If you read part 1 of this series, ala Churn Prediction for E-Commerce with Predictive Modelling, you know I recently wrapped up a full end-to-end churn prediction project as part of my postgrad program. That article was the 30,000-foot view – the business problem, the segmentation insights, the high-level model results.
With this one I simply walk you through the code.

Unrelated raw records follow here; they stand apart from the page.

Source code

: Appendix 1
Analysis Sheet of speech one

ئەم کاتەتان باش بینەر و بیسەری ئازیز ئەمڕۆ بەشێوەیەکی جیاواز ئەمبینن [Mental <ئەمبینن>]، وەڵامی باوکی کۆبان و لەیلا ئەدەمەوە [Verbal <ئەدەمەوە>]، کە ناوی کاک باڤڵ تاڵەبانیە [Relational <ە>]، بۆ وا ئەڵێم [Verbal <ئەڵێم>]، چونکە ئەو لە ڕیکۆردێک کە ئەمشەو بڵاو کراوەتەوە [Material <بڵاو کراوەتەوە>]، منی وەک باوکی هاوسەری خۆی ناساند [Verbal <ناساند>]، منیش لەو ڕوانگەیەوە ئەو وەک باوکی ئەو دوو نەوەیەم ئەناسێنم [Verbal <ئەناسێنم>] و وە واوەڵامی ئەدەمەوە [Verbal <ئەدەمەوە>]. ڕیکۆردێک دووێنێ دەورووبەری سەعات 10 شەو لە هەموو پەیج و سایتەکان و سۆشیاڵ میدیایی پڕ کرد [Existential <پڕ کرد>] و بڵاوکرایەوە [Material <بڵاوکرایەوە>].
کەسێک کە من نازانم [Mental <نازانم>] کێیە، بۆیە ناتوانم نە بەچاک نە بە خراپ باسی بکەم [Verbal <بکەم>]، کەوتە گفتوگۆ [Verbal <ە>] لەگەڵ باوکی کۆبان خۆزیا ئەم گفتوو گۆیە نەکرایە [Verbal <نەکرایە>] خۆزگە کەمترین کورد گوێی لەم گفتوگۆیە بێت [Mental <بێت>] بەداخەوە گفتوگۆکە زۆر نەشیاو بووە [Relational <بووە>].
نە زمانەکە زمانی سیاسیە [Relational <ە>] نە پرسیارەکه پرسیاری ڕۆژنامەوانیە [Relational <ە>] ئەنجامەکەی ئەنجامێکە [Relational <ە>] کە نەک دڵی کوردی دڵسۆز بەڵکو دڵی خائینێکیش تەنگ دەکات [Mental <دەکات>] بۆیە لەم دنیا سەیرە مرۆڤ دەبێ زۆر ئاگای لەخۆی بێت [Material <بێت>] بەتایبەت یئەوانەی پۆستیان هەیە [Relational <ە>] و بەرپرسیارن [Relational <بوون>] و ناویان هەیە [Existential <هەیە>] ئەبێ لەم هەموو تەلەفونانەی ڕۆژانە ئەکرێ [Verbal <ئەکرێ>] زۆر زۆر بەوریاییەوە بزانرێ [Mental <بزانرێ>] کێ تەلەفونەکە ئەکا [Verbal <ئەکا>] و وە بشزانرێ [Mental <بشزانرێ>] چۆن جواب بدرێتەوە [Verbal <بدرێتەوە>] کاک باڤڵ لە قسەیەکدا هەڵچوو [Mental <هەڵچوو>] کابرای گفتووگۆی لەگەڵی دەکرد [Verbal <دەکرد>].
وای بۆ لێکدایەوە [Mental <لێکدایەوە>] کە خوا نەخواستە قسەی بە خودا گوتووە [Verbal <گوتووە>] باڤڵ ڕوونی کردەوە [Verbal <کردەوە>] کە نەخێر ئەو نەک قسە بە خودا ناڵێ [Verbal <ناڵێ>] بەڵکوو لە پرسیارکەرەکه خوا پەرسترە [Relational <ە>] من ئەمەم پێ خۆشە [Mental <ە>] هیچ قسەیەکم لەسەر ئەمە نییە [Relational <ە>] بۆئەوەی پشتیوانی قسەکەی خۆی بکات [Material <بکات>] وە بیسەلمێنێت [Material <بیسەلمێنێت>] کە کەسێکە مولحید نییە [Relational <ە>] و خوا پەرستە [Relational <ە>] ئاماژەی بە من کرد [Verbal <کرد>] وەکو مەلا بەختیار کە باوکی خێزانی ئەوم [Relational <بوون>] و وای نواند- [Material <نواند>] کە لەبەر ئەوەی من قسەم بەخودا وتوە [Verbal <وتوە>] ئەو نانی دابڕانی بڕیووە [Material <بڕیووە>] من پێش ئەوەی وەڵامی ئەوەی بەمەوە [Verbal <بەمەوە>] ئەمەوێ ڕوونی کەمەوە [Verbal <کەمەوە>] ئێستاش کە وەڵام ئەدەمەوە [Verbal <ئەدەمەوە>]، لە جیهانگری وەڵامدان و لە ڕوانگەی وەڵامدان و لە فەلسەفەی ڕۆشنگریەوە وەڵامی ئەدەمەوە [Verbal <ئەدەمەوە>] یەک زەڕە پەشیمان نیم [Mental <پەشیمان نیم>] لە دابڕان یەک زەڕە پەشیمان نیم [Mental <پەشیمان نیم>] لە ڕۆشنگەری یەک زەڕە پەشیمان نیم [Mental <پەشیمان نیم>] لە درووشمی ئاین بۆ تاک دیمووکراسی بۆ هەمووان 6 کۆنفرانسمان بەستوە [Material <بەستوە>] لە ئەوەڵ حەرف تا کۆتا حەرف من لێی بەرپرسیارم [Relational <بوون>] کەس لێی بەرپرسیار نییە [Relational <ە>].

But instead of just dumping code snippets for you to copy pasta, I want to walk you through what I actually did and, more importantly, why it matters.
This is especially important if you’re learning data science like me and want to move past simply “running a notebook” to actually “building useful solutions.”
With me?
Alright, let’s go.
🧱 1. The Barebones Setup: Getting Started with Libraries
First things first, importing your go-to libraries. Everyone does this, and these are more or less the main ones.
import pandas as pd
import numpy as np
import matplotlib.pyplot as plt
import seaborn as sns
Here is what each one does:
pandas
is your table wrangler. It’s how you handle, clean, and manipulate tabular data like spreadsheets or database tables.numpy
is your math person. It’s for numerical operations, especially with arrays and matrices. (highly beneficial with deep learning too)matplotlib.pyplot
andseaborn
are your default visualization libs. Patterns, distributions, and relationships etc. You can’t understand what’s going on without visualizing it.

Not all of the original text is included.